- [YOUR ASSIGNMENT]:
Go through the entries below and tally the lines containing the string "مهمه"; report only the tally.

+ + + + + + +

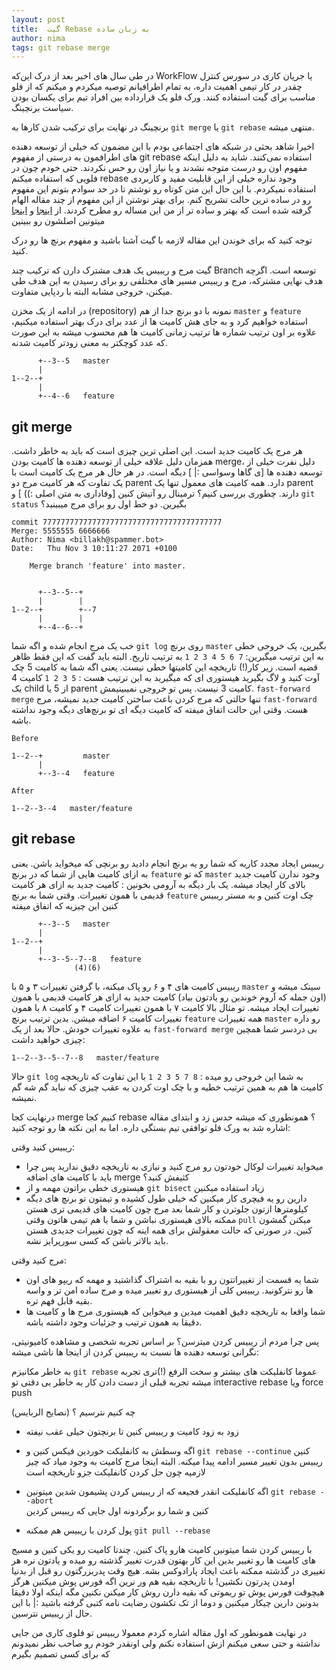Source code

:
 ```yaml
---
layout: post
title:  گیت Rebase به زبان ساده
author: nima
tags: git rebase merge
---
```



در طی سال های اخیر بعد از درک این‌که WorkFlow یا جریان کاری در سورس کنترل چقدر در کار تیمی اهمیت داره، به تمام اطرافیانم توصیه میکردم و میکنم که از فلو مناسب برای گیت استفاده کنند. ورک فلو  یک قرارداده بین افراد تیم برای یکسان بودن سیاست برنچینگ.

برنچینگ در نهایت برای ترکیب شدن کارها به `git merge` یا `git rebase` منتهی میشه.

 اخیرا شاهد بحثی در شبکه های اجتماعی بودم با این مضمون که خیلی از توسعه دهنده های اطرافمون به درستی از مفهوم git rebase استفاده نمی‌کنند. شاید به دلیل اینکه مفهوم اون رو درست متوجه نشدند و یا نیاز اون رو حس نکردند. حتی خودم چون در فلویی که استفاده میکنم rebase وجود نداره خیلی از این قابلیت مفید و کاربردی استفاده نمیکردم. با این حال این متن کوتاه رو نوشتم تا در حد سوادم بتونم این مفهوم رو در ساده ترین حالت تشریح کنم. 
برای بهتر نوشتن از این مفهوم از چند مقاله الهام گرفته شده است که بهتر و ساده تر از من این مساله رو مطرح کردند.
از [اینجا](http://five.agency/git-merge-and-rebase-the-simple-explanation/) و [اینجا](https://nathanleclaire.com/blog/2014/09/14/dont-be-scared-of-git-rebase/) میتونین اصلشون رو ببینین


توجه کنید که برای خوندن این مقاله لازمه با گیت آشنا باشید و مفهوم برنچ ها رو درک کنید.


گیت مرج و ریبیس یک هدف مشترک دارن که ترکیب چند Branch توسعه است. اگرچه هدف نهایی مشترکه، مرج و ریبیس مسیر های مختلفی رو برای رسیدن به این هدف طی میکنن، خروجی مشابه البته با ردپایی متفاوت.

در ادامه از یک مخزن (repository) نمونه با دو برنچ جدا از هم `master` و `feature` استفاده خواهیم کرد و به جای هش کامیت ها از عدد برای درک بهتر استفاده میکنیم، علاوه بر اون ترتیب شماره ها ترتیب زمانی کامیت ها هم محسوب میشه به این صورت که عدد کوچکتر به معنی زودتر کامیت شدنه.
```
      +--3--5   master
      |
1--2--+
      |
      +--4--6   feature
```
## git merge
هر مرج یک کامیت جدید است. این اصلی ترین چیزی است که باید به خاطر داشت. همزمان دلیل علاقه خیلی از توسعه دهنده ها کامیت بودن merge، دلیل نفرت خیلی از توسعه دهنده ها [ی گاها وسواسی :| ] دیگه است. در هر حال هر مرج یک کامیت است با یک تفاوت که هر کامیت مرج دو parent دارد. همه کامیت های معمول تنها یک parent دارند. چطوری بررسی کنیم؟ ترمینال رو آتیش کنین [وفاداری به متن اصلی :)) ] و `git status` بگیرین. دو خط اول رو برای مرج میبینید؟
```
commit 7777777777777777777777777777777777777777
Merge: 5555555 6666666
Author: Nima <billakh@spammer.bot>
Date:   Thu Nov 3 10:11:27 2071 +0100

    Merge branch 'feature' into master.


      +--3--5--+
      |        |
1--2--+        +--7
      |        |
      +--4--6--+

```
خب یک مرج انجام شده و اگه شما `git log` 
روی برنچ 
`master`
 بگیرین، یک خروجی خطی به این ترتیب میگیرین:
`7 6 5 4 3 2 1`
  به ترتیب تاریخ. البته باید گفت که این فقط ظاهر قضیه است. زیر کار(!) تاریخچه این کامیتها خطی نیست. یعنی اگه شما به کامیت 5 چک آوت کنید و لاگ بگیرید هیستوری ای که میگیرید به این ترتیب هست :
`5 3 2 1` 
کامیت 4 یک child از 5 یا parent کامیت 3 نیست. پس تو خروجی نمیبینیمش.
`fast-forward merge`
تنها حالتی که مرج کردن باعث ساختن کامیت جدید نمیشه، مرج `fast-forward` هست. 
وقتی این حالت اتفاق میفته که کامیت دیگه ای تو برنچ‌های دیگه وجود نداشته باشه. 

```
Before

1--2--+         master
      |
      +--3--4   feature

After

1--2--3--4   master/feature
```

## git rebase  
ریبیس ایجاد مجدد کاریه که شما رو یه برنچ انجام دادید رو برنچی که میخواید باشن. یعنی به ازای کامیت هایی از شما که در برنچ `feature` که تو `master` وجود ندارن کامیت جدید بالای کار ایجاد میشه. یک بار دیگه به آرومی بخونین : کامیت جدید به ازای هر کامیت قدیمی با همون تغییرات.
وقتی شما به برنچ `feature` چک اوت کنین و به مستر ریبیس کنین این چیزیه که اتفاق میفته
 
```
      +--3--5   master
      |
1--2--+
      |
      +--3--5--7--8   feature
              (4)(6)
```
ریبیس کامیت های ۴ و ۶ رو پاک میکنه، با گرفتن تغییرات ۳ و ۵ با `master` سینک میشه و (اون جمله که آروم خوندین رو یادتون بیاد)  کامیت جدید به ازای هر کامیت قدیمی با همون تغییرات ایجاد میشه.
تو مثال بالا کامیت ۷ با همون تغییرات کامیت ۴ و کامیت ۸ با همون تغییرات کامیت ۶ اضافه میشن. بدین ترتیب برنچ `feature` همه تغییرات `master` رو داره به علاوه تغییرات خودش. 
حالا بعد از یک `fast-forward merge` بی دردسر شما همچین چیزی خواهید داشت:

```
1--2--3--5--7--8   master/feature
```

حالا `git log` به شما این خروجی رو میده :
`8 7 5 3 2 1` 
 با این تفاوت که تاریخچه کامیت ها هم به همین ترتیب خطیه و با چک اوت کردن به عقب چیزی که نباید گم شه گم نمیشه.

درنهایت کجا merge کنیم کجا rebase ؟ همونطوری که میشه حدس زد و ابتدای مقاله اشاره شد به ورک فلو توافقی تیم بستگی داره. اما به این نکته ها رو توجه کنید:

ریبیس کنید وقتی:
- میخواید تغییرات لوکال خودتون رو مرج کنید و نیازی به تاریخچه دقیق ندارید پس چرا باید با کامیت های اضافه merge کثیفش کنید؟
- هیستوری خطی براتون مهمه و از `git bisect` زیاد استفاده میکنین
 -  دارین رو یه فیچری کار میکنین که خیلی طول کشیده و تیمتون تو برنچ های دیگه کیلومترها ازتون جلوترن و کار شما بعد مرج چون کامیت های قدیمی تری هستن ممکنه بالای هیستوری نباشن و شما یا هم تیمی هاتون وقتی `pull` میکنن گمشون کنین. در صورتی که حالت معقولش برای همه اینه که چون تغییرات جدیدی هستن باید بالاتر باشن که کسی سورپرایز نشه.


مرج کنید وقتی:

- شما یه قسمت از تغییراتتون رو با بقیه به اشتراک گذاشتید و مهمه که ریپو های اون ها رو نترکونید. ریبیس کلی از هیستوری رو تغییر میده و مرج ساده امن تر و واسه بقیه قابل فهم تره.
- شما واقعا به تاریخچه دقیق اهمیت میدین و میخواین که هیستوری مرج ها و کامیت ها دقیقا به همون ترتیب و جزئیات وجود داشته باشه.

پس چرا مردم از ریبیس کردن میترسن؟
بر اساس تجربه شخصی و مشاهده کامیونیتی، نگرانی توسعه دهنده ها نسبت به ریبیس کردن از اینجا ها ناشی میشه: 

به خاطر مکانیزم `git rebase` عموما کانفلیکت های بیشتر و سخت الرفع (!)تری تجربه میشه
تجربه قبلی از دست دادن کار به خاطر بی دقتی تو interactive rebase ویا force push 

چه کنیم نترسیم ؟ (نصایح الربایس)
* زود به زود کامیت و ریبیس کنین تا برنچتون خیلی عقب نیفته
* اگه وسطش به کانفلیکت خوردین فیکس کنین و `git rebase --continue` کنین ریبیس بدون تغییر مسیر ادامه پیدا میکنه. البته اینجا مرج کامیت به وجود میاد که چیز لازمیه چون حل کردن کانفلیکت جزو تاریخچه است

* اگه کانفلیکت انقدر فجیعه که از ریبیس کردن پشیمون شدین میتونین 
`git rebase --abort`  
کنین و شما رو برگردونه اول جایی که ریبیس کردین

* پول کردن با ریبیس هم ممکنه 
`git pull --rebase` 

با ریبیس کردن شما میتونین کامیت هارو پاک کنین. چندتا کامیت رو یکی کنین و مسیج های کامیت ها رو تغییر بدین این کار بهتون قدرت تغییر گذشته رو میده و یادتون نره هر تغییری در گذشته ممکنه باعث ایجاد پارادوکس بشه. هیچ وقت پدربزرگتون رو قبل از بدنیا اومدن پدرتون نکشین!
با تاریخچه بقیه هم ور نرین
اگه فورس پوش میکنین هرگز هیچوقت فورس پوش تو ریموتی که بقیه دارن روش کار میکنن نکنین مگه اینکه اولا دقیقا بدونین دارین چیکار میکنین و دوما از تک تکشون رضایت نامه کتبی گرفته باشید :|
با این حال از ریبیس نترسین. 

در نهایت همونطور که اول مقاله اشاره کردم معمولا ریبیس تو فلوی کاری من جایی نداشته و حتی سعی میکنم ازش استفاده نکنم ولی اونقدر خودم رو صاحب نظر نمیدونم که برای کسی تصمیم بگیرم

+ + + + + + +

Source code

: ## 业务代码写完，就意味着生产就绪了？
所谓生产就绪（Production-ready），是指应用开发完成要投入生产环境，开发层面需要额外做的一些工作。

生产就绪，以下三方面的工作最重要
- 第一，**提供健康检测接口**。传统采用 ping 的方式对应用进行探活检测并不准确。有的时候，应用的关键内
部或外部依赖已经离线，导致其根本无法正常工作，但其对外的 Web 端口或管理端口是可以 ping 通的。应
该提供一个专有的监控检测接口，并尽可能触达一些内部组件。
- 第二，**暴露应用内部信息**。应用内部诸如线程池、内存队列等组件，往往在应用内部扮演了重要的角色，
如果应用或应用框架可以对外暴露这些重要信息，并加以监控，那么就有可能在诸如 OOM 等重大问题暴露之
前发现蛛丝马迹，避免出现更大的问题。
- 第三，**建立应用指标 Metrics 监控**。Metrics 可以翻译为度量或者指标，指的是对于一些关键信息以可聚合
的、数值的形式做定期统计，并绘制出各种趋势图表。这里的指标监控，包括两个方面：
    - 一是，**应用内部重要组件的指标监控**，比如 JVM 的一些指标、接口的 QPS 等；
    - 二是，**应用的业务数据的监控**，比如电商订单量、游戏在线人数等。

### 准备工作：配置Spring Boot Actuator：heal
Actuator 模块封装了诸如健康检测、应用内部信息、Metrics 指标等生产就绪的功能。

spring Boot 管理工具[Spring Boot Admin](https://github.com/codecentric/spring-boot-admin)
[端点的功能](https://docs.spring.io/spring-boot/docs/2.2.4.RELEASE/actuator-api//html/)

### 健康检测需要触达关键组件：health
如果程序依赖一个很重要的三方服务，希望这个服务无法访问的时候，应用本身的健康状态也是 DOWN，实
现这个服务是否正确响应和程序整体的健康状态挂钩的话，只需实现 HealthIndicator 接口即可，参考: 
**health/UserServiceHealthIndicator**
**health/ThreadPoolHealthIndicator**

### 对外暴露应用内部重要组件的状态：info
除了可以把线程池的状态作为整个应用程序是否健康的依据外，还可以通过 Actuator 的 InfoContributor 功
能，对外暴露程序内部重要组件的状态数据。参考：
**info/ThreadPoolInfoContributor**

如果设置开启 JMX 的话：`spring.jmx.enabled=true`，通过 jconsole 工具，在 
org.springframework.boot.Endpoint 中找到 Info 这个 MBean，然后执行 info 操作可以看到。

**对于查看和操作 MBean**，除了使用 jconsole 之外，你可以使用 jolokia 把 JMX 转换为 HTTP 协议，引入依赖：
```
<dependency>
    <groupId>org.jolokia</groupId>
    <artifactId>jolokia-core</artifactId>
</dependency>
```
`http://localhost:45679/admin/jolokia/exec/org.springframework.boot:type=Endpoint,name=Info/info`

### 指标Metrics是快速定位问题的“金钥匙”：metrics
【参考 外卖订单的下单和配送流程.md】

+ + + + + + +

- [EXERCISE OUTPUT]:
2